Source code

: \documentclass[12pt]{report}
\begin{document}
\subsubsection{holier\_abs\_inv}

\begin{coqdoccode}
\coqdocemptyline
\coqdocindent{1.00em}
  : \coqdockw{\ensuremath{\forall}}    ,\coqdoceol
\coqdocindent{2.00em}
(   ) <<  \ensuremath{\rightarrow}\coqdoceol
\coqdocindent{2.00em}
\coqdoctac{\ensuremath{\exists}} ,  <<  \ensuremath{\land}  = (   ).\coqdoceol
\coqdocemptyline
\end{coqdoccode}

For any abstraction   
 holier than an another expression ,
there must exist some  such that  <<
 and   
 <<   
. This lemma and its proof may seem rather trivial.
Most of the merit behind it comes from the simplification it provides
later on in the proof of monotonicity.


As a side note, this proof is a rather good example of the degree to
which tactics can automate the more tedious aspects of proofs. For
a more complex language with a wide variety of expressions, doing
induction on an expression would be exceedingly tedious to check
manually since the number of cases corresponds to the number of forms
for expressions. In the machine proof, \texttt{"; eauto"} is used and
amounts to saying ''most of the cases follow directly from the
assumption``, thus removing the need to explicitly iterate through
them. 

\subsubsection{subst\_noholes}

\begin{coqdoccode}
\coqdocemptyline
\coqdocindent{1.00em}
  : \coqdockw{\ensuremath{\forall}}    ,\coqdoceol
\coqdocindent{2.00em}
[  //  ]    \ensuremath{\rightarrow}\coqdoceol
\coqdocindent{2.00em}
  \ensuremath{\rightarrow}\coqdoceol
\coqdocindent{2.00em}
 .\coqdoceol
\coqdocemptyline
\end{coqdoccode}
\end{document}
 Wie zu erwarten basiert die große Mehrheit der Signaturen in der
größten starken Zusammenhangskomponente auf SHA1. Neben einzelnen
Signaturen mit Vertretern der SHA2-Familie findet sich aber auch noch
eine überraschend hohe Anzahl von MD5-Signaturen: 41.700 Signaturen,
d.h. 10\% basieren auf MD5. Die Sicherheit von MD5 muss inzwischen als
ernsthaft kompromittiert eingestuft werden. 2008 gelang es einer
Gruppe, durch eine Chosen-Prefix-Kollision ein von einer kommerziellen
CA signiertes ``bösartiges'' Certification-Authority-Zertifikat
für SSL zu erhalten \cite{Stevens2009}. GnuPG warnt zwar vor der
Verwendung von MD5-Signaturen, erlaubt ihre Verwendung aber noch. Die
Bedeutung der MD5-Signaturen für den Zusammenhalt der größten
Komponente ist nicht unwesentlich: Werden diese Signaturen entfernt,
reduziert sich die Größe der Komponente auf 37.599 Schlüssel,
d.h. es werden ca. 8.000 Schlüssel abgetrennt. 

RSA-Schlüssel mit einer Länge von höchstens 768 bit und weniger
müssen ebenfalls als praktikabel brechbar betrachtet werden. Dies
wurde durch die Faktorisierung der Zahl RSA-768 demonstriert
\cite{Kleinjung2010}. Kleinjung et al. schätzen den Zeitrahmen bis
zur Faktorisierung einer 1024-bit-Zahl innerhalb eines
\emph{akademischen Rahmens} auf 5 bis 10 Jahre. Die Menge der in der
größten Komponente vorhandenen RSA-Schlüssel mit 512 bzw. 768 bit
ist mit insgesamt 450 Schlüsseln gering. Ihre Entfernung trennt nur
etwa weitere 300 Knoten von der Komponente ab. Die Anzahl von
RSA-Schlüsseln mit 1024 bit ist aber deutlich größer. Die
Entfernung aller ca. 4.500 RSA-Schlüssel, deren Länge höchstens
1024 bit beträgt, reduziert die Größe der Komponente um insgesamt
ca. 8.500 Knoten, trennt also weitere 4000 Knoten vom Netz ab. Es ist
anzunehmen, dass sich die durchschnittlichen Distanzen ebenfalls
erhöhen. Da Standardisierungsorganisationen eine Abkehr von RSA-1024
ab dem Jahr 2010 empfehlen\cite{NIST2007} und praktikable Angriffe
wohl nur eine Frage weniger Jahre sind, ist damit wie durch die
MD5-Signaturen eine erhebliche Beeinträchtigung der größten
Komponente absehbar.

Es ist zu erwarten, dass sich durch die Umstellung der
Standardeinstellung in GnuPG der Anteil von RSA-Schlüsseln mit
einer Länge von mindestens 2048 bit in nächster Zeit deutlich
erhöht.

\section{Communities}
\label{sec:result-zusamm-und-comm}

++++++++++

Task to complete:
Go through the data and copy each line exactly as it was written.

Answer to this exercise:
Source code

: \documentclass[12pt]{report}
\begin{document}
\subsubsection{holier\_abs\_inv}

\begin{coqdoccode}
\coqdocemptyline
\coqdocindent{1.00em}
  : \coqdockw{\ensuremath{\forall}}    ,\coqdoceol
\coqdocindent{2.00em}
(   ) <<  \ensuremath{\rightarrow}\coqdoceol
\coqdocindent{2.00em}
\coqdoctac{\ensuremath{\exists}} ,  <<  \ensuremath{\land}  = (   ).\coqdoceol
\coqdocemptyline
\end{coqdoccode}

For any abstraction   
 holier than an another expression ,
there must exist some  such that  <<
 and   
 <<   
. This lemma and its proof may seem rather trivial.
Most of the merit behind it comes from the simplification it provides
later on in the proof of monotonicity.


As a side note, this proof is a rather good example of the degree to
which tactics can automate the more tedious aspects of proofs. For
a more complex language with a wide variety of expressions, doing
induction on an expression would be exceedingly tedious to check
manually since the number of cases corresponds to the number of forms
for expressions. In the machine proof, \texttt{"; eauto"} is used and
amounts to saying ''most of the cases follow directly from the
assumption``, thus removing the need to explicitly iterate through
them. 

\subsubsection{subst\_noholes}

\begin{coqdoccode}
\coqdocemptyline
\coqdocindent{1.00em}
  : \coqdockw{\ensuremath{\forall}}    ,\coqdoceol
\coqdocindent{2.00em}
[  //  ]    \ensuremath{\rightarrow}\coqdoceol
\coqdocindent{2.00em}
  \ensuremath{\rightarrow}\coqdoceol
\coqdocindent{2.00em}
 .\coqdoceol
\coqdocemptyline
\end{coqdoccode}
\end{document}
 Wie zu erwarten basiert die große Mehrheit der Signaturen in der
größten starken Zusammenhangskomponente auf SHA1. Neben einzelnen
Signaturen mit Vertretern der SHA2-Familie findet sich aber auch noch
eine überraschend hohe Anzahl von MD5-Signaturen: 41.700 Signaturen,
d.h. 10\% basieren auf MD5. Die Sicherheit von MD5 muss inzwischen als
ernsthaft kompromittiert eingestuft werden. 2008 gelang es einer
Gruppe, durch eine Chosen-Prefix-Kollision ein von einer kommerziellen
CA signiertes ``bösartiges'' Certification-Authority-Zertifikat
für SSL zu erhalten \cite{Stevens2009}. GnuPG warnt zwar vor der
Verwendung von MD5-Signaturen, erlaubt ihre Verwendung aber noch. Die
Bedeutung der MD5-Signaturen für den Zusammenhalt der größten
Komponente ist nicht unwesentlich: Werden diese Signaturen entfernt,
reduziert sich die Größe der Komponente auf 37.599 Schlüssel,
d.h. es werden ca. 8.000 Schlüssel abgetrennt. 

RSA-Schlüssel mit einer Länge von höchstens 768 bit und weniger
müssen ebenfalls als praktikabel brechbar betrachtet werden. Dies
wurde durch die Faktorisierung der Zahl RSA-768 demonstriert
\cite{Kleinjung2010}. Kleinjung et al. schätzen den Zeitrahmen bis
zur Faktorisierung einer 1024-bit-Zahl innerhalb eines
\emph{akademischen Rahmens} auf 5 bis 10 Jahre. Die Menge der in der
größten Komponente vorhandenen RSA-Schlüssel mit 512 bzw. 768 bit
ist mit insgesamt 450 Schlüsseln gering. Ihre Entfernung trennt nur
etwa weitere 300 Knoten von der Komponente ab. Die Anzahl von
RSA-Schlüsseln mit 1024 bit ist aber deutlich größer. Die
Entfernung aller ca. 4.500 RSA-Schlüssel, deren Länge höchstens
1024 bit beträgt, reduziert die Größe der Komponente um insgesamt
ca. 8.500 Knoten, trennt also weitere 4000 Knoten vom Netz ab. Es ist
anzunehmen, dass sich die durchschnittlichen Distanzen ebenfalls
erhöhen. Da Standardisierungsorganisationen eine Abkehr von RSA-1024
ab dem Jahr 2010 empfehlen\cite{NIST2007} und praktikable Angriffe
wohl nur eine Frage weniger Jahre sind, ist damit wie durch die
MD5-Signaturen eine erhebliche Beeinträchtigung der größten
Komponente absehbar.

Es ist zu erwarten, dass sich durch die Umstellung der
Standardeinstellung in GnuPG der Anteil von RSA-Schlüsseln mit
einer Länge von mindestens 2048 bit in nächster Zeit deutlich
erhöht.

\section{Communities}
\label{sec:result-zusamm-und-comm}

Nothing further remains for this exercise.